‘American inequality almost took a giant step forward with the Senate’s effort to gut the estate tax,” Father Rooney said. “I find it unconscionable that House leaders pushed this effort at the expense of a straightforward vote for a minimum wage increase.’…
If approved, the bill would have benefited 8,100 wealthy people at the expense of the rest of the country, according to Vincentian Father Aidan R. Rooney, executive director, St. Joseph’s Seminary, Plainsboro, The bill would lower federal tax revenue on estates by about $270 billion over 10 years, according to one estimate.
“American inequality almost took a giant step forward with the Senate’s effort to gut the estate tax,” Father Rooney said. “I find it unconscionable that House leaders pushed this effort at the expense of a straightforward vote for a minimum wage increase.”
According to Catholic social justice teaching, people have a right to meaningful work and to be paid for it, to be respected, and political decisions should not exacerbate the differences between classes, Father Rooney said.
“Whenever the common good is not respected the people who pay are those who can least afford it, small businesses and working class people,” Father Rooney said. “The estate tax rates are perfectly just for people who can afford to pay them.”
Seán Patrick Sanford, associate director of St.
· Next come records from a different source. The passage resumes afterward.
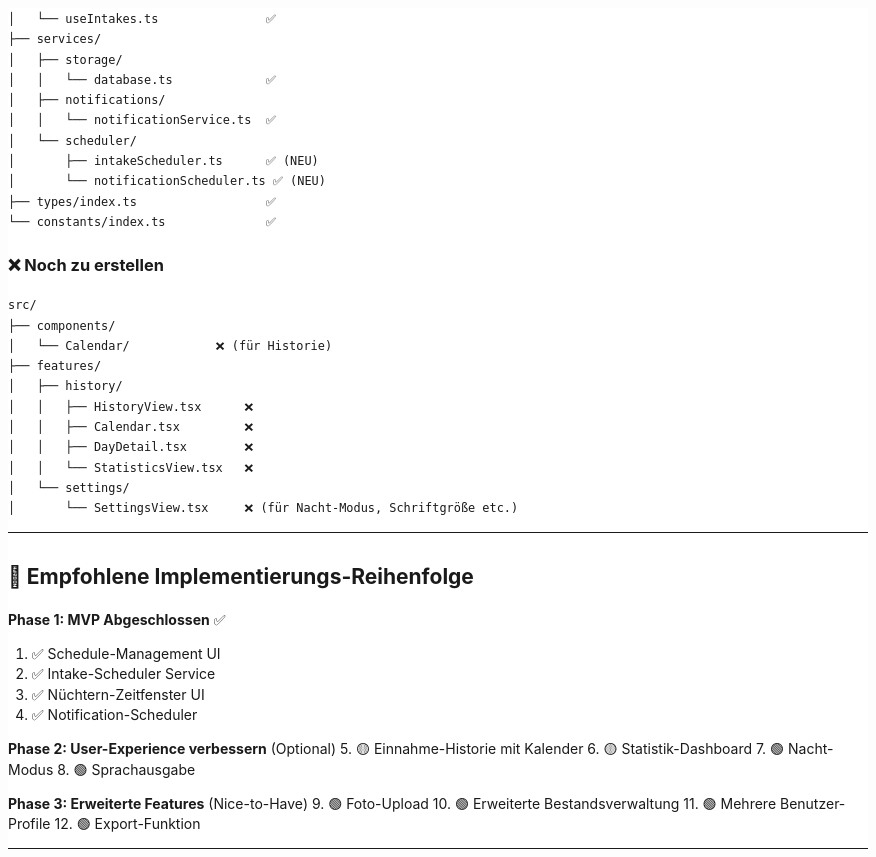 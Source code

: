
 ```
│   └── useIntakes.ts               ✅
├── services/
│   ├── storage/
│   │   └── database.ts             ✅
│   ├── notifications/
│   │   └── notificationService.ts  ✅
│   └── scheduler/
│       ├── intakeScheduler.ts      ✅ (NEU)
│       └── notificationScheduler.ts ✅ (NEU)
├── types/index.ts                  ✅
└── constants/index.ts              ✅
```

### ❌ Noch zu erstellen
```
src/
├── components/
│   └── Calendar/            ❌ (für Historie)
├── features/
│   ├── history/
│   │   ├── HistoryView.tsx      ❌
│   │   ├── Calendar.tsx         ❌
│   │   ├── DayDetail.tsx        ❌
│   │   └── StatisticsView.tsx   ❌
│   └── settings/
│       └── SettingsView.tsx     ❌ (für Nacht-Modus, Schriftgröße etc.)
```

---

## 🚀 Empfohlene Implementierungs-Reihenfolge

**Phase 1: MVP Abgeschlossen** ✅
1. ✅ Schedule-Management UI
2. ✅ Intake-Scheduler Service
3. ✅ Nüchtern-Zeitfenster UI
4. ✅ Notification-Scheduler

**Phase 2: User-Experience verbessern** (Optional)
5. 🟡 Einnahme-Historie mit Kalender
6. 🟡 Statistik-Dashboard
7. 🟢 Nacht-Modus
8. 🟢 Sprachausgabe

**Phase 3: Erweiterte Features** (Nice-to-Have)
9. 🟢 Foto-Upload
10. 🟢 Erweiterte Bestandsverwaltung
11. 🟢 Mehrere Benutzer-Profile
12. 🟢 Export-Funktion

---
Joseph Seminary and the director of the social justice ministry at St. Charles Borromeo Parish, Montgomery, said it is “absolutely abhorrent that we can’t manage to raise the minimum wage for the poorest people in the U.S.”
“Even a $2 increase isn’t going to be a living wage in most parts of the country,” Sanford added. “But we can’t do it by putting a $265 billion tax cut for the wealthiest of Americans, especially when so much of the money that comes from the estate tax goes to funding programs for the poor.”
He called raising the minimum wage a moral obligation.
Marianne Majewski, executive director, Catholic Charities Diocese of Metuchen, said any increase in the minimum wage would help because a person needs to make $17 or $18 an hour to afford a one-bedroom apartment in Middlesex County.
If the minimum is raised to $7.25 per hour, it still only represents an annual
salary of about $15,000 for a full-time worker.
“There is no social justice in legislation that would allow a situation where the rich get richer and the poor get poorer,” Majewski said.
“Many of our clients are people who are working two and three jobs and not even making enough to rent a one-bedroom apartment,” she added. “What you’ve got is multiple families in apartments.
“It’s not like people are not willing to work, but with the cost of living, a tank of gas, utility bills, food, how are you going to do that on $15,000? To me it seems more costly to provide people with governmental support when they are more willing to work if they are making a fair wage.”